Driving Next Level Success

Lower Enormous Team Costs – CHEAPER BY THE DOZEN – Efficiency “Experts” Revisited

Posted on 05/30/2013 in Culture/Team Alignment by Jack Speer

The Amount of time it takes for teams to get product out the door is your most competitive edge and ultimately the indicator of whether you and your team will succeed.

Anyone who ever tried to tie a shoe, plan a vacation, or get a project done at work knows this basic principle off life–it takes way too long to get things done. Some processes exhibit precision–heating a donut in a microwave oven takes about 15 seconds–that’s physics. Other things we do take forever if we don’t know how to organize them. It’s all about how we use our time.
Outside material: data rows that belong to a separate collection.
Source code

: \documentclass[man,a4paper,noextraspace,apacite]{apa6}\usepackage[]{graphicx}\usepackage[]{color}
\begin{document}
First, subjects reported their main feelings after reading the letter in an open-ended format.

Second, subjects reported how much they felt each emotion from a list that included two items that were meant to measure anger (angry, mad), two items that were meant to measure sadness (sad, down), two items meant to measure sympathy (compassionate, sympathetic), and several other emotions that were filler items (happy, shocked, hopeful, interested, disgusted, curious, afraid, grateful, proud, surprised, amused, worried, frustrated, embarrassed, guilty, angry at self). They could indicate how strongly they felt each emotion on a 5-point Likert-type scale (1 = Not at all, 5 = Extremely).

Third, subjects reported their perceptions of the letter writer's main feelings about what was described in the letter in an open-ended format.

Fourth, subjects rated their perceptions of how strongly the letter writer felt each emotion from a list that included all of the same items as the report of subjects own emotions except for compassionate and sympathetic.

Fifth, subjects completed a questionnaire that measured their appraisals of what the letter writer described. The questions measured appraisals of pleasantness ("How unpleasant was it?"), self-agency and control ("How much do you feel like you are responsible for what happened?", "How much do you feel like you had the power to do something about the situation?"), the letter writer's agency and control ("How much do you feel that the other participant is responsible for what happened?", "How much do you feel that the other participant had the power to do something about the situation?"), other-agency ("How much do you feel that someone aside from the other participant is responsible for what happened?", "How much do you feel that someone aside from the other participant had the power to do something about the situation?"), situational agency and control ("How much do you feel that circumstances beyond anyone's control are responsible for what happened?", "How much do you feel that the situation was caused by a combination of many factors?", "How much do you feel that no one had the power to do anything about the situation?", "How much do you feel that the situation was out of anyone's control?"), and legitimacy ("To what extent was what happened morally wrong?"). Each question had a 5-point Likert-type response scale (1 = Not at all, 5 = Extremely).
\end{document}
“Cheaper by the Dozen”, Steve Martin played Frank Galbreth, a 1920’s scientific consultant obsessed with time and how long things took. Frank and his wife Lillian raised a dozen children at a time when houses only had one bath and a single-car garage. Galbreth, whose children mostly adored him, ran his family with a pocket watch in hand, timing meals and baths.

Frederick Taylor, the Father of the “Efficiency Movement” Galbreth’s patron saint of cutting the time it took to do things was Fredrick Taylor, the father of modern consultants who help organizations with process efficiency. Taylorism–with its relentless call for efficiency–was ultimately rejected as a creepy process that dehumanized people by timing their every movement. The results of his work became the cannon fodder for social commentators to bash the inhumanity of the industrial world, with the accusation that people can’t be driven like cattle.

Taylor’s Work of Speeding Up the Process Reemerged as Reengineering and Total Quality Management – Yet Taylorism, with its effort to cut time and costs from processes, ultimately came back in the new forms of process improvement, total quality management, reengineering. The new software created was ultimately much more about managing people than processes, mandating the efficient order of operations and control codes. Taylor’s stop watch was substituted by software that relentlessly regulates the flow of human activity.

Teams Have Never Been Revolutionized as in Process Improvement – Yet high level teams have escaped the rigorous processes that have revolutionized manufacturing, banking, and retail. You can’t by a cup of coffee at Starbucks without the employee entering the code to get into the system, that determines price, does the accounting for the purchase, and precisely orders new inventory. Yet when it comes to teams in organization, efficiency and costs are thrown to the winds–and the costs are huge.

There is little process or measurement of any kind. Performance is linked to profits, but in a painfully indirect way that causes most organizations to fail. It is time to revisit Taylorism and to see how it applies to today’s business team. The cost of human interaction and its failure is the largest cost of business today. Make no mistake that most teams are failing. They are caught up in a mass of inability to cohere and move forward.

Teams are the Biggest Cost Centers in Organizations. The highest cost in business is most often the time teams waste on redirecting, reexplaining, and damage control from hurt egos and feelings is an enormous cost. The organizations that make team process work are the organizations that win. Making teams work–and radically reducing the time to market–is the new frontier of organizations. It has greater potential than the revolution in manufacturing that has changed the world, greater than the advances that Deming enabled Japanese manufacturing to make in the 1950s that lead to Asian domination of manufacturing.

Meetings–the Most Immediate Opportunity for Organizations – One of the areas of most opportunity is meetings–really low hanging fruit. Meetings, which are huge and hated, are the engine of everything. They’re not just formal meetings, but are also the “water cooler” version, and can be conference calls and sometimes email strings. Days and hours are spent on meetings with little or no prework, painfully inadequate agendas, no process for follow up, and no accountability. The cost is millions of dollars each year.

The New Horizon for Organizations–Innovations – Another is forward planning and innovation. Organizations die each day because there is no process of determining what’s next. There are literally hundreds of measures that organizations can take to revolutionize teams. Team success is not measured in meaningful ways.  How and when they should move forward is often happens in the autopsy of their failure. Where is Frederick Taylor when you need him?